だってまさか、武道が壱番隊隊長に命じられて私は壱番隊の隊長と副隊長の補佐に命じられるなんて思っていなかったから。
「花垣武道、神澤和泉!!!顔上げて、みんなに挨拶しろ!!」
ああ、だけどこれで未来を変えられるかもしれない。
私と武道が幹部になったということは、佐野先輩を稀咲から守れるかもしれないのだ。
けーすけくんが言っていた、佐野先輩を頼むって。
私は傍で佐野先輩を守ることが出来るかもしれない……そう思うとじわりと目元に熱が集まる。

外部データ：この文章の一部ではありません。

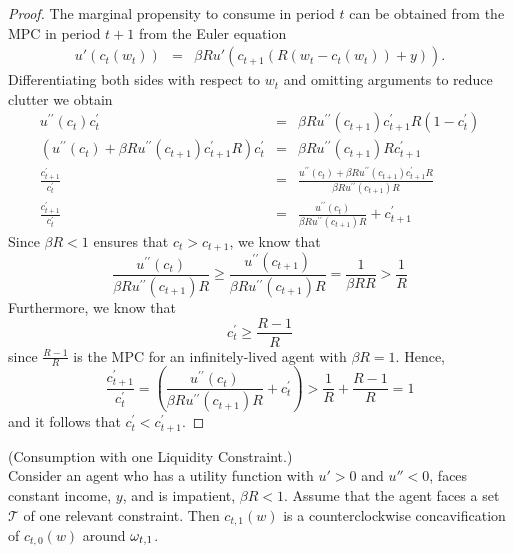 	\begin{proof}
	The marginal propensity to consume in period $t$ can be obtained from the MPC in period $t+1$ from the Euler equation
	\begin{eqnarray*}
		u'(c_{t}(w_{t})) & =  & \beta R u'(c_{t+1}(R(w_{t}-c_{t}(w_{t}))+{y})).
	\end{eqnarray*}
	Differentiating both sides with respect to $w_{t}$ and omitting arguments to reduce
	clutter we obtain
	\begin{eqnarray*}
		u^{\prime\prime}(c_{t})c_{t}^{\prime} & =  & \beta R u^{\prime\prime}(c_{t+1})c_{t+1}^{\prime}R(1-c_{t}^{\prime}) \nonumber
		\\ \nonumber (u^{\prime\prime}(c_{t}) + \beta R u^{\prime\prime}(c_{t+1})c_{t+1}^{\prime}R)c_{t}^{\prime} & = & \beta R u^{\prime\prime}(c_{t+1})Rc_{t+1}^{\prime}
		\\ \frac{c_{t+1}^{\prime}}{c_{t}^{\prime}}   & = & \frac{u^{\prime\prime}(c_{t}) + \beta R u^{\prime\prime}(c_{t+1})c_{t+1}^{\prime}R}{\beta R u^{\prime\prime}(c_{t+1})R} \label{eq:mpcPF} \\
		\frac{c_{t+1}^{\prime}}{c_{t}^{\prime}}   & = & \frac{u^{\prime\prime}(c_{t})}{\beta R u^{\prime\prime}(c_{t+1})R} + c_{t+1}^{\prime} %
	\end{eqnarray*}
	Since $\beta R < 1$ ensures that $c_{t} > c_{t+1}$, we know that
	\[\frac{u^{\prime\prime}(c_{t})}{\beta R u^{\prime\prime}(c_{t+1})R} \geq  \frac{u^{\prime\prime}(c_{t+1})}{\beta R u^{\prime\prime}(c_{t+1})R} = \frac{1}{\beta R R} > \frac{1}{R}\]
	Furthermore, we know that
	\[c_{t}^{\prime} \geq \frac{R-1}{R}\]
	since $\frac{R-1}{R}$ is the MPC for an infinitely-lived agent with $\beta R = 1$. Hence,
	\[\frac{c_{t+1}^{\prime}}{c_{t}^{\prime}} = \left(\frac{u^{\prime\prime}(c_{t})}{\beta R u^{\prime\prime}(c_{t+1})R} + c_{t}^{\prime} \right) > \frac{1}{R} + \frac{R-1}{R} = 1\]
	and it follows that $c_{t}^{\prime} <  c_{t+1}^{\prime}$.
	\end{proof}
	
	\begin{lemma}\label{lem:pfclc}(Consumption with one Liquidity Constraint.) \\
		Consider an agent who has a utility function with $u'> 0 $ and $u'' < 0$, faces constant income, ${y}$, and is impatient, $\beta R < 1$. Assume that the agent faces a set $\mathcal{T}$ of one relevant constraint. Then $c_{t,1}(w)$ is a counterclockwise concavification of $c_{t,0}(w)$ around $\omega_{t,1}$.
	\end{lemma}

だけど横を見た瞬間、涙がほんの少し引っ込む……だって武道が号泣しているから。
「よろしくお願いしますしますっ!!!」
「よろしくお願いします!!!」
「オイオイ、タケミっちは何泣いてんだよ。締まんねーな」
「あーあ。また刺繍入れ直しだよ」
「……顔、上げすぎだ……バカ」
けーすけくんに託された事、武道が叶えたがっている未来。
その為に頑張らなければ……。
「ケンチン。お前からも話があるんだろ」
「おー」
佐野先輩の言葉に龍宮寺先輩はニヤリと笑うと歩き始めた。
副総長から話があるということで、また辺りはザワつきはじめていて、何があるんだろうかと龍宮寺先輩を見れば目が合った。
「神澤和泉!オマエを総長補佐に命じる!!」
「……はあ!?」
「宜しくね、イズミっち♡」
「ちょ、ちょっと待ってください!俺が総長補佐!?」
さっき壱番隊の補佐を命じられたというのに、次は総長補佐。
周りとザワついているが、龍宮寺先輩と佐野先輩は嬉しげに微笑んでいるだけ。
だが隣にいる武道は驚いているようで、目が落ちそうなぐらい目開いている。
「なんで……」
「イズミっち、オマエはマイキーのストッパーになると思ってる。だから、総長が暴走しそうになったらストッパーとして止めてくれ。オマエになら出来る」
「ストッパー……」
「頼むぜ、イズミっち」
驚いたり困惑したけれど、これで良かったのかもしれない。
佐野先輩の補佐に着いたということは、稀咲の自由にさせることが出来ないはず。
佐野先輩が闇に堕ちていくことを止めれる可能性が大きくなった。
「……よろしくお願いします」
最良の選択かもしれない。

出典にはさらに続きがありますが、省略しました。